WORK ITEM: Please repeat, exactly and with nothing extra, the line containing "are key/value pairs?**" and every line after it up to the end of the material.

================

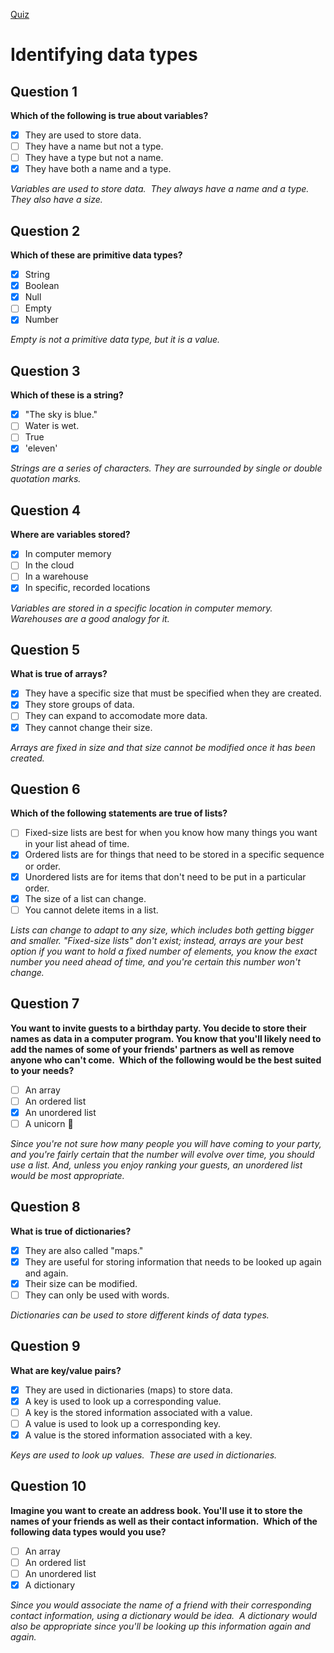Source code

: [Quiz](https://openclassrooms.com/en/courses/5261196-think-like-a-computer-the-logic-of-programming/exercises/2812)
# Identifying data types

## Question 1
**Which of the following is true about variables?**
- [x] They are used to store data.
- [ ] They have a name but not a type.
- [ ] They have a type but not a name.
- [x] They have both a name and a type.

_Variables are used to store data.  They always have a name and a type.  They also have a size._

## Question 2
**Which of these are primitive data types?**
- [x] String
- [x] Boolean
- [x] Null
- [ ] Empty
- [x] Number

_Empty is not a primitive data type, but it is a value._

## Question 3
**Which of these is a string?**
- [x] "The sky is blue."
- [ ] Water is wet.
- [ ] True
- [x] 'eleven'

_Strings are a series of characters. They are surrounded by single or double quotation marks._

## Question 4
**Where are variables stored?**
- [x] In computer memory
- [ ] In the cloud
- [ ] In a warehouse
- [x] In specific, recorded locations

_Variables are stored in a specific location in computer memory.  Warehouses are a good analogy for it._

## Question 5
**What is true of arrays?**
- [x] They have a specific size that must be specified when they are created.
- [x] They store groups of data.
- [ ] They can expand to accomodate more data.
- [x] They cannot change their size.

_Arrays are fixed in size and that size cannot be modified once it has been created._

## Question 6
**Which of the following statements are true of lists?**
- [ ] Fixed-size lists are best for when you know how many things you want in your list ahead of time.
- [x] Ordered lists are for things that need to be stored in a specific sequence or order.
- [x] Unordered lists are for items that don't need to be put in a particular order.
- [x] The size of a list can change.
- [ ] You cannot delete items in a list.

_Lists can change to adapt to any size, which includes both getting bigger and smaller. "Fixed-size lists" don't exist; instead, arrays are your best option if you want to hold a fixed number of elements, you know the exact number you need ahead of time, and you're certain this number won't change._

## Question 7
**You want to invite guests to a birthday party. You decide to store their names as data in a computer program. You know that you'll likely need to add the names of some of your friends' partners as well as remove anyone who can't come.  Which of the following would be the best suited to your needs?**
- [ ] An array
- [ ] An ordered list
- [x] An unordered list
- [ ] A unicorn 🦄

_Since you're not sure how many people you will have coming to your party, and you're fairly certain that the number will evolve over time, you should use a list. And, unless you enjoy ranking your guests, an unordered list would be most appropriate._

## Question 8
**What is true of dictionaries?**
- [x] They are also called "maps."
- [x] They are useful for storing information that needs to be looked up again and again.
- [x] Their size can be modified.
- [ ] They can only be used with words.

_Dictionaries can be used to store different kinds of data types._

## Question 9
**What are key/value pairs?**
- [x] They are used in dictionaries (maps) to store data.
- [x] A key is used to look up a corresponding value.
- [ ] A key is the stored information associated with a value.
- [ ] A value is used to look up a corresponding key.
- [x] A value is the stored information associated with a key.

_Keys are used to look up values.  These are used in dictionaries._

## Question 10
**Imagine you want to create an address book. You'll use it to store the names of your friends as well as their contact information.  Which of the following data types would you use?**
- [ ] An array
- [ ] An ordered list
- [ ] An unordered list
- [x] A dictionary

_Since you would associate the name of a friend with their corresponding contact information, using a dictionary would be idea.  A dictionary would also be appropriate since you'll be looking up this information again and again._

================

EXERCISE RESULT:
**What are key/value pairs?**
- [x] They are used in dictionaries (maps) to store data.
- [x] A key is used to look up a corresponding value.
- [ ] A key is the stored information associated with a value.
- [ ] A value is used to look up a corresponding key.
- [x] A value is the stored information associated with a key.

_Keys are used to look up values.  These are used in dictionaries._

## Question 10
**Imagine you want to create an address book. You'll use it to store the names of your friends as well as their contact information.  Which of the following data types would you use?**
- [ ] An array
- [ ] An ordered list
- [ ] An unordered list
- [x] A dictionary

_Since you would associate the name of a friend with their corresponding contact information, using a dictionary would be idea.  A dictionary would also be appropriate since you'll be looking up this information again and again._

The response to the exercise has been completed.